#### Task details:
From the entries below, copy out every line with "order" in it.

(Saved data entries)
== Segment start ==
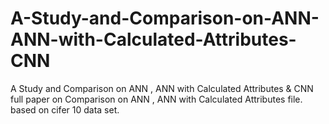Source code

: # A-Study-and-Comparison-on-ANN-ANN-with-Calculated-Attributes-CNN
A Study and Comparison on ANN , ANN with Calculated Attributes &amp; CNN
full paper on Comparison on ANN , ANN with Calculated Attributes file.
based on cifer 10 data set.
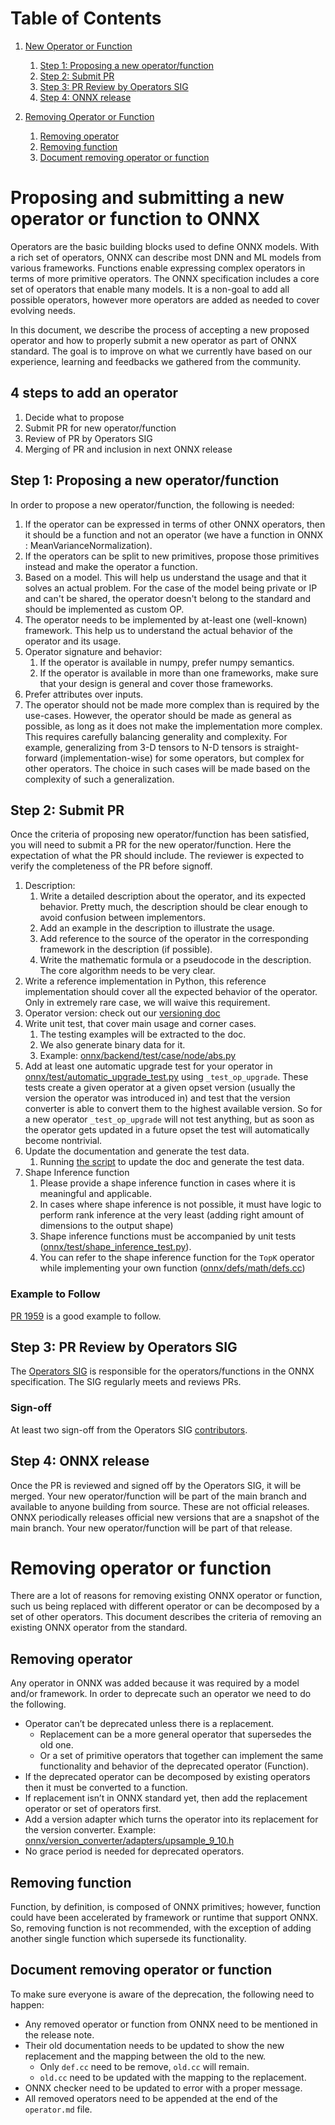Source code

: <!--- SPDX-License-Identifier: Apache-2.0 -->

# Table of Contents
1. [New Operator or Function](#new_operator_or_function)
    1. [Step 1: Proposing a new operator/function](#step1_new_operator_or_function)
    2. [Step 2: Submit PR](#step2_new_operator_or_function)
    3. [Step 3: PR Review by Operators SIG](#step3_new_operator_or_function)
    4. [Step 4: ONNX release](#step4_new_operator_or_function)

2. [Removing Operator or Function](#removing_operator_or_function)
    1. [Removing operator](#removing_operator)
    2. [Removing function](#removing_function)
    3. [Document removing operator or function](#document_removing_operator_or_function)

# Proposing and submitting a new operator or function to ONNX <a name="new_operator_or_function"></a>

Operators are the basic building blocks used to define ONNX models. With a rich set of operators, ONNX can describe most DNN and ML models from various frameworks. Functions enable expressing complex operators in terms of more primitive operators. The ONNX specification includes a core set of operators that enable many models. It is a non-goal to add all possible operators, however more operators are added as needed to cover evolving needs.

In this document, we describe the process of accepting a new proposed operator and how to properly submit a new operator as part of ONNX standard. The goal is to improve on what we currently have based on our experience, learning and feedbacks we gathered from the community.

## 4 steps to add an operator <a name="steps_to_add_an_operator"></a>
1. Decide what to propose
2. Submit PR for new operator/function
3. Review of PR by Operators SIG
4. Merging of PR and inclusion in next ONNX release

## Step 1: Proposing a new operator/function <a name="step1_new_operator_or_function"></a>
In order to propose a new operator/function, the following is needed:
1. If the operator can be expressed in terms of other ONNX operators, then it should be a function and not an operator (we have a function in ONNX : MeanVarianceNormalization).
2. If the operators can be split to new primitives, propose those primitives instead and make the operator a function.
3. Based on a model. This will help us understand the usage and that it solves an actual problem. For the case of the model being private or IP and can't be shared, the operator doesn't belong to the standard and should be implemented as custom OP.
4. The operator needs to be implemented by at-least one (well-known) framework. This help us to understand the actual behavior of the operator and its usage.
5. Operator signature and behavior:
    1. If the operator is available in numpy, prefer numpy semantics.
    2. If the operator is available in more than one frameworks, make sure that your design is general and cover those frameworks.
6. Prefer attributes over inputs.
7. The operator should not be made more complex than is required by the use-cases. However, the operator
should be made as general as possible, as long as it does not make the implementation more complex.
This requires carefully balancing generality and complexity. For example, generalizing from 3-D tensors to
N-D tensors is straight-forward (implementation-wise) for some operators, but complex for other operators.
The choice in such cases will be made based on the complexity of such a generalization.

## Step 2: Submit PR <a name="step2_new_operator_or_function"></a>
Once the criteria of proposing new operator/function has been satisfied, you will need to submit a PR for the new operator/function. Here the expectation of what the PR should include. The reviewer is expected to verify the completeness of the PR before signoff.
1. Description:
    1. Write a detailed description about the operator, and its expected behavior. Pretty much, the description should be clear enough to avoid confusion between implementors.
    2. Add an example in the description to illustrate the usage.
    3. Add reference to the source of the operator in the corresponding framework in the description (if possible).
    4. Write the mathematic formula or a pseudocode in the description. The core algorithm needs to be very clear.
2. Write a reference implementation in Python, this reference implementation should cover all the expected behavior of the operator. Only in extremely rare case, we will waive this requirement.
3. Operator version: check out our
[versioning doc](/docs/Versioning.md#operator-versioning)
4. Write unit test, that cover main usage and corner cases.
    1. The testing examples will be extracted to the doc.
    2. We also generate binary data for it.
    3. Example: [onnx/backend/test/case/node/abs.py](/onnx/backend/test/case/node/abs.py)
5. Add at least one automatic upgrade test for your operator in [onnx/test/automatic_upgrade_test.py](/onnx/test/automatic_upgrade_test.py) using `_test_op_upgrade`. These tests create a given operator at a given opset version (usually the version the operator was introduced in) and test that the version converter is able to convert them to the highest available version. So for a new operator `_test_op_upgrade` will not test anything, but as soon as the operator gets updated in a future opset the test will automatically become nontrivial.
6. Update the documentation and generate the test data.
    1. Running [the script](/tools/update_doc.sh)
to update the doc and generate the test data.
7. Shape Inference function
    1. Please provide a shape inference function in cases where it is meaningful and applicable.
    2. In cases where shape inference is not possible, it must have logic to perform
rank inference at the very least (adding right amount of dimensions to the output shape)
    3. Shape inference functions must be accompanied by unit tests ([onnx/test/shape_inference_test.py](/onnx/test/shape_inference_test.py)).
    4. You can refer to the shape inference function for the `TopK` operator while implementing your own function ([onnx/defs/math/defs.cc](/onnx/defs/math/defs.cc))

### Example to Follow
[PR 1959](https://github.com/onnx/onnx/pull/1959) is a good example to follow.

## Step 3: PR Review by Operators SIG <a name="step3_new_operator_or_function"></a>
The [Operators SIG](https://github.com/onnx/sigs/tree/main/operators) is responsible for the operators/functions in the ONNX specification. The SIG regularly meets and reviews PRs.

### Sign-off
At least two sign-off from the Operators SIG [contributors](https://github.com/onnx/onnx/tree/main/community#community-roles).

## Step 4: ONNX release <a name="step4_new_operator_or_function"></a>
Once the PR is reviewed and signed off by the Operators SIG, it will be merged. Your new operator/function will be part of the main branch and available to anyone building from source. These are not official releases. ONNX periodically releases official new versions that are a snapshot of the main branch. Your new operator/function will be part of that release.

# Removing operator or function <a name="removing_operator_or_function"></a>
There are a lot of reasons for removing existing ONNX operator or function, such us being replaced with different operator or can be decomposed by a set of other operators. This document describes the criteria of removing an existing ONNX operator from the standard.

## Removing operator <a name="removing_operator"></a>
Any operator in ONNX was added because it was required by a model and/or framework. In order to deprecate such an operator we need to do the following.
* Operator can’t be deprecated unless there is a replacement.
    * Replacement can be a more general operator that supersedes the old one.
    * Or a set of primitive operators that together can implement the same functionality and behavior of the deprecated operator (Function).
* If the deprecated operator can be decomposed by existing operators then it must be converted to a function.
* If replacement isn’t in ONNX standard yet, then add the replacement operator or set of operators first.
* Add a version adapter which turns the operator into its replacement for the version converter. Example: [onnx/version_converter/adapters/upsample_9_10.h](/onnx/version_converter/adapters/upsample_9_10.h)
* No grace period is needed for deprecated operators.

## Removing function <a name="removing_function"></a>
Function, by definition, is composed of ONNX primitives; however, function could have been accelerated by framework or runtime that support ONNX. So, removing function is not recommended, with the exception of adding another single function which supersede its functionality.

## Document removing operator or function <a name="document_removing_operator_or_function"></a>
To make sure everyone is aware of the deprecation, the following need to happen:
* Any removed operator or function from ONNX need to be mentioned in the release note.
* Their old documentation needs to be updated to show the new replacement and the mapping between the old to the new.
    * Only `def.cc` need to be remove, `old.cc` will remain.
    * `old.cc` need to be updated with the mapping to the replacement.
* ONNX checker need to be updated to error with a proper message.
* All removed operators need to be appended at the end of the `operator.md` file.
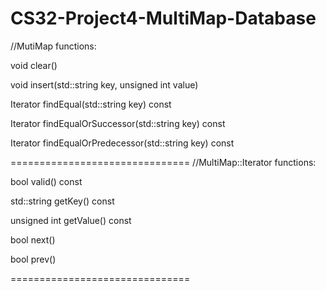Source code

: CS32-Project4-MultiMap-Database
===============================
//MutiMap functions:


void clear()

void insert(std::string key, unsigned int value)

Iterator findEqual(std::string key) const

Iterator findEqualOrSuccessor(std::string key) const

Iterator findEqualOrPredecessor(std::string key) const

===============================
//MultiMap::Iterator functions:


bool valid() const

std::string getKey() const

unsigned int getValue() const

bool next()

bool prev()

===============================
== Segment end ==
#### Answer for this exercise:
In order to propose a new operator/function, the following is needed:
Any operator in ONNX was added because it was required by a model and/or framework. In order to deprecate such an operator we need to do the following.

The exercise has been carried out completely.